Mexico’s annual inflation rate in the first half of November exceeded expectations, highlighting the persistent struggle authorities confront as underlying pricing pressures remain stubborn.

Official statistics released on Monday showed headline inflation at 3.61%, slightly higher than the 3.56% forecast by Reuters economists.

The figure focuses renewed emphasis on the variables that continue to affect Mexico’s price landscape, particularly when the economy shows symptoms of deterioration.

While headline inflation stays near the central bank’s goal range, the continuance of core inflation complicates expectations for monetary policy in the coming months.

Core inflation remains the central concern

The core price index, which experts and policymakers constantly follow to get a better sense of medium- and long-term inflation patterns, remains elevated.

The indicator increased 4.32% in the year to early November, up from 4.24% in the previous similar period.

This tenacity is noteworthy because core inflation eliminates volatile food and energy components, making it an important statistic for determining the direction of broader price movements.

In a remark on X, Banco Base economic analysis director Gabriela Siller emphasised the hazards associated with this metric, noting that “core inflation, which determines the trajectory of headline inflation in the medium and long term, shows no clear signs of slowing down.”

Even as the central bank examines the declining pace of Mexico’s economy, which is projected to reduce inflationary pressures, policymakers remain cautious.

Underlying pricing dynamics continue to throw doubt on the rate at which inflation can sustainably return to the bank’s aim.

Market expectations and monetary policy outlook

Although core inflation does remain sticky, Citi views the potential for a small policy move in December by the central bank.

Analysts forecast a 25-basis-point reduction to Mexico’s benchmark interest rate, as the bank anticipates.
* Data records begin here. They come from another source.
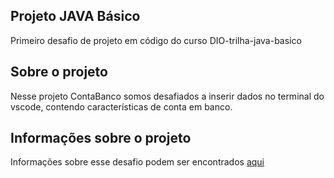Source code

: ## Projeto JAVA Básico 

Primeiro desafio de projeto em código do curso DIO-trilha-java-basico

## Sobre o projeto

Nesse projeto ContaBanco somos desafiados a inserir dados no terminal do vscode, contendo características de conta em banco.

## Informações sobre o projeto

Informações sobre esse desafio podem ser encontrados [aqui](https://github.com/digitalinnovationone/trilha-java-basico/tree/main/desafios/sintaxe)
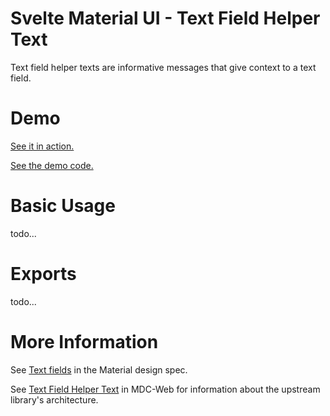 # Svelte Material UI - Text Field Helper Text

Text field helper texts are informative messages that give context to a text field.

# Demo

[See it in action.](https://sveltematerialui.com/demo/textfield)

[See the demo code.](https://github.com/hperrin/svelte-material-ui/blob/master/site/src/routes/demo/textfield/)

# Basic Usage

todo...

# Exports

todo...

# More Information

See [Text fields](https://material.io/components/text-fields) in the Material design spec.

See [Text Field Helper Text](https://github.com/material-components/material-components-web/tree/v10.0.0/packages/mdc-textfield/helper-text) in MDC-Web for information about the upstream library's architecture.
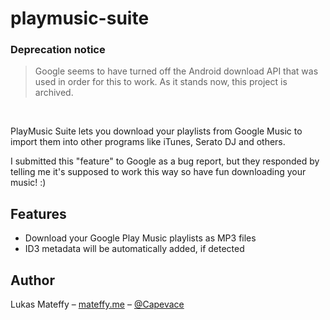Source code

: # playmusic-suite

### Deprecation notice

> Google seems to have turned off the Android download API that was used in order for this to work. As it stands now, this project is archived.

<br>

PlayMusic Suite lets you download your playlists from Google Music to import them into other programs like iTunes, Serato DJ and others.

I submitted this "feature" to Google as a bug report, but they responded by telling me it's supposed to work this way so have fun downloading your music! :)

## Features

- Download your Google Play Music playlists as MP3 files
- ID3 metadata will be automatically added, if detected

## Author
Lukas Mateffy – [mateffy.me](https://mateffy.me) – [@Capevace](https://twitter.com/capevace)
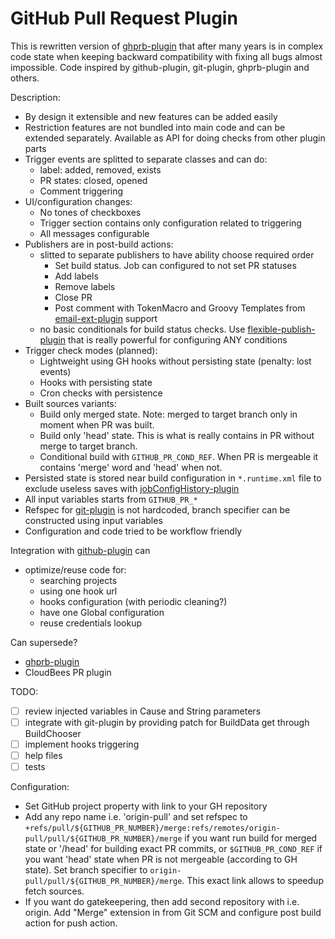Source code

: GitHub Pull Request Plugin
==========================
This is rewritten version of [ghprb-plugin](https://wiki.jenkins-ci.org/display/JENKINS/GitHub+pull+request+builder+plugin) that after many years is in complex code state when keeping backward compatibility with fixing all bugs almost impossible.
Code inspired by github-plugin, git-plugin, ghprb-plugin and others.

Description:

- By design it extensible and new features can be added easily
- Restriction features are not bundled into main code and can be extended separately. Available as API for doing checks from other plugin parts
- Trigger events are splitted to separate classes and can do:
  - label: added, removed, exists
  - PR states: closed, opened
  - Comment triggering
- UI/configuration changes:
  - No tones of checkboxes
  - Trigger section contains only configuration related to triggering
  - All messages configurable
- Publishers are in post-build actions:
  - slitted to separate publishers to have ability choose required order
    - Set build status. Job can configured to not set PR statuses
    - Add labels
    - Remove labels
    - Close PR
    - Post comment with TokenMacro and Groovy Templates from [email-ext-plugin](https://wiki.jenkins-ci.org/display/JENKINS/Email-ext+plugin) support
  - no basic conditionals for build status checks. Use [flexible-publish-plugin](https://wiki.jenkins-ci.org/display/JENKINS/Flexible+Publish+Plugin) that is really powerful for configuring ANY conditions
- Trigger check modes (planned):
  - Lightweight using GH hooks without persisting state (penalty: lost events)
  - Hooks with persisting state
  - Cron checks with persistence
- Built sources variants:
  - Build only merged state. Note: merged to target branch only in moment when PR was built.
  - Build only 'head' state. This is what is really contains in PR without merge to target branch.
  - Conditional build with `GITHUB_PR_COND_REF`. When PR is mergeable it contains 'merge' word and 'head' when not.
- Persisted state is stored near build configuration in `*.runtime.xml` file to exclude useless saves with [jobConfigHistory-plugin](https://wiki.jenkins-ci.org/display/JENKINS/JobConfigHistory+Plugin)
- All input variables starts from `GITHUB_PR_*`
- Refspec for [git-plugin](https://wiki.jenkins-ci.org/display/JENKINS/Git+Plugin) is not hardcoded, branch specifier can be constructed using input variables
- Configuration and code tried to be workflow friendly

Integration with [github-plugin](https://wiki.jenkins-ci.org/display/JENKINS/GitHub+Plugin) can

- optimize/reuse code for:
  - searching projects
  - using one hook url
  - hooks configuration (with periodic cleaning?)
  - have one Global configuration
  - reuse credentials lookup

Can supersede?

 - [ghprb-plugin](https://wiki.jenkins-ci.org/display/JENKINS/GitHub+pull+request+builder+plugin)
 - CloudBees PR plugin

TODO:

 - [ ] review injected variables in Cause and String parameters
 - [ ] integrate with git-plugin by providing patch for BuildData get through BuildChooser
 - [ ] implement hooks triggering
 - [ ] help files
 - [ ] tests

Configuration:
 - Set GitHub project property with link to your GH repository
 - Add any repo name i.e. 'origin-pull' and set refspec to `+refs/pull/${GITHUB_PR_NUMBER}/merge:refs/remotes/origin-pull/pull/${GITHUB_PR_NUMBER}/merge` if you want run build for merged state or '/head' for building exact PR commits, or `$GITHUB_PR_COND_REF` if you want 'head' state when PR is not mergeable (according to GH state). Set branch specifier to `origin-pull/pull/${GITHUB_PR_NUMBER}/merge`. This exact link allows to speedup fetch sources.
 - If you want do gatekeepering, then add second repository with i.e. origin. Add "Merge" extension in from Git SCM and configure post build action for push action.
But what happens after December is much less clear. According to Citi’s analysts, however, ”The rate cuts afterwards will depend much more on the data,” meaning that future monetary policy responses will rely heavily on incoming inflation data and the trajectory of the underlying price trend.

The central bank has stated multiple times that the trajectory of monetary policy hinges on convergence towards its inflation target.

With the mix of inflation, headline cooling slightly but core impulse sticking, analysts expect policymakers to be cautious.

Monthly data shows temporary downward pressure

When compared to the previous month, core inflation was up 0.4%, a sign that prices are moving in non-volatile areas, yet this is not causing much overflow.

Citi mentioned that part of this moderation was connected with discounting related to El Buen Fin – a nationwide buying promotion in Mexico between November 13–17.

The event usually generates the widely-spread retail discounts that drive consumer spending, but can lead to some prices facing temporary downward pressure. Citi acknowledged this dynamic, indicating such a discount campaign added “downside pressure across core inflation.”

These campaigns can be successful in suppressing inflation numbers temporarily, but as a rule, they do not change bigger structural trends.

Core inflation, which has proven until the end of last year to be persistent, suggests more entrenched pressures which are not going to disappear as soon as some short-term promotional activity dies down.

Economic weakness and the path forward

Members of Mexico’s central bank board have suggested that the country’s current economic downturn will help to progressively reduce inflation.

Slower economic activity tends to diminish demand-driven price pressures, which could provide respite over time.

However, the most recent data paint a more nuanced picture: while headline inflation is near projections and essentially constant, core inflation’s resistance to a clear downward trend remains a significant impediment.

The disparity between these two metrics will be critical in determining monetary policy decisions as the year ends and 2025 begins.

With headline inflation slightly higher than expected and core inflation rising, markets and policymakers will look to incoming data to see if inflationary dynamics are easing or if Mexico’s economy faces a longer-term struggle.